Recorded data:

####################

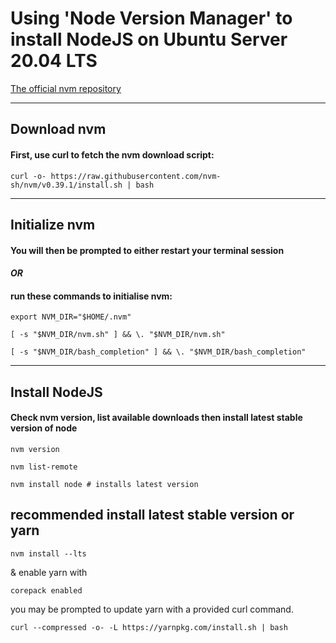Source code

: # Using 'Node Version Manager' to install NodeJS on Ubuntu Server 20.04 LTS

[The official nvm repository](https://github.com/nvm-sh/nvm#installing-and-updating)

---

## Download nvm

#### First, use curl to fetch the nvm download script:

```
curl -o- https://raw.githubusercontent.com/nvm-sh/nvm/v0.39.1/install.sh | bash
```

---

## Initialize nvm

#### You will then be prompted to either restart your terminal session

#### _OR_

#### run these commands to initialise nvm:

```
export NVM_DIR="$HOME/.nvm"
```

```
[ -s "$NVM_DIR/nvm.sh" ] && \. "$NVM_DIR/nvm.sh"
```

```
[ -s "$NVM_DIR/bash_completion" ] && \. "$NVM_DIR/bash_completion"
```

---

## Install NodeJS

#### Check nvm version, list available downloads then install latest stable version of node

```
nvm version
```

```
nvm list-remote
```

```
nvm install node # installs latest version
```

## recommended install latest stable version or yarn

```
nvm install --lts
```

& enable yarn with

```
corepack enabled
```

you may be prompted to update yarn with a provided curl command.

```
curl --compressed -o- -L https://yarnpkg.com/install.sh | bash
```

####################

DIRECTIONS FOR THIS TASK: Say how many lines of the entries above include the word "list", giving the number alone.

EXERCISE RESULT: 2